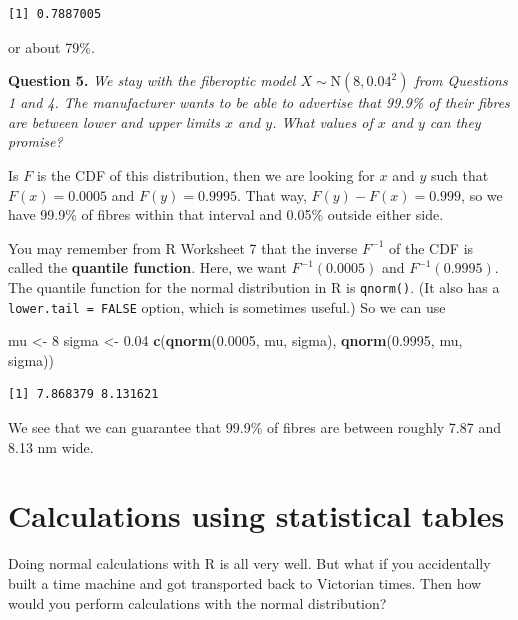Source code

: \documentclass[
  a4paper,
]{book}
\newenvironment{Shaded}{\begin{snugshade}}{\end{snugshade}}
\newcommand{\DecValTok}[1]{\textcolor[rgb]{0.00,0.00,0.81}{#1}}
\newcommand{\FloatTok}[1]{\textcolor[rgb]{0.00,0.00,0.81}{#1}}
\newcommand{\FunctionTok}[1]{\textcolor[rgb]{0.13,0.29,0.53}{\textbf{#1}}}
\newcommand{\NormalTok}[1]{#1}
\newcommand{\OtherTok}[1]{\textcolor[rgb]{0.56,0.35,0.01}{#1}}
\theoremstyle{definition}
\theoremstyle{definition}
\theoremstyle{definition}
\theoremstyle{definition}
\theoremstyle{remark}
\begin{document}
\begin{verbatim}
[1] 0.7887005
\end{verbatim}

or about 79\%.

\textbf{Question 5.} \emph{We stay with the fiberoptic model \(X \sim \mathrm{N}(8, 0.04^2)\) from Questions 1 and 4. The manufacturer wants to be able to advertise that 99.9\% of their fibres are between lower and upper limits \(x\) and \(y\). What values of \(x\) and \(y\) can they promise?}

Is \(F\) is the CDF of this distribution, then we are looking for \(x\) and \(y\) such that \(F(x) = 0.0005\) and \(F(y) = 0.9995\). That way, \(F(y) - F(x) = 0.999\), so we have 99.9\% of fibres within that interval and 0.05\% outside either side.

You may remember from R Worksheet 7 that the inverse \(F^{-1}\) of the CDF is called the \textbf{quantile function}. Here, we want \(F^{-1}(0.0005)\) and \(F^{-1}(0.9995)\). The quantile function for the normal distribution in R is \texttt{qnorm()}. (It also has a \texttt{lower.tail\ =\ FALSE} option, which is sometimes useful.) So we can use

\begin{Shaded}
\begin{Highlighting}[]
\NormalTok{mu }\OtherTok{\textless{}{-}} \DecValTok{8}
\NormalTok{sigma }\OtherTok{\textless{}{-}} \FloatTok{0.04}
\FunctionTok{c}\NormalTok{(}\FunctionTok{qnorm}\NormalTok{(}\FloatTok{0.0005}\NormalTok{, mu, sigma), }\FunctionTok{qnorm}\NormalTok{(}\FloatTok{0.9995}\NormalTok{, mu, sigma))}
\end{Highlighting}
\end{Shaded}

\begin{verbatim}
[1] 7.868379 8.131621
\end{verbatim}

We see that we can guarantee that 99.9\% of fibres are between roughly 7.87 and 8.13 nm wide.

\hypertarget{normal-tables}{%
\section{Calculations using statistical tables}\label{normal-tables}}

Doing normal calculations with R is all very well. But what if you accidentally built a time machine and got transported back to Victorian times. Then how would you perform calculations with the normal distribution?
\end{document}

◆ **Work required**
Now copy each line of the entries that mentions "lower".

◆ **Exercise solution**
\textbf{Question 5.} \emph{We stay with the fiberoptic model \(X \sim \mathrm{N}(8, 0.04^2)\) from Questions 1 and 4. The manufacturer wants to be able to advertise that 99.9\% of their fibres are between lower and upper limits \(x\) and \(y\). What values of \(x\) and \(y\) can they promise?}
You may remember from R Worksheet 7 that the inverse \(F^{-1}\) of the CDF is called the \textbf{quantile function}. Here, we want \(F^{-1}(0.0005)\) and \(F^{-1}(0.9995)\). The quantile function for the normal distribution in R is \texttt{qnorm()}. (It also has a \texttt{lower.tail\ =\ FALSE} option, which is sometimes useful.) So we can use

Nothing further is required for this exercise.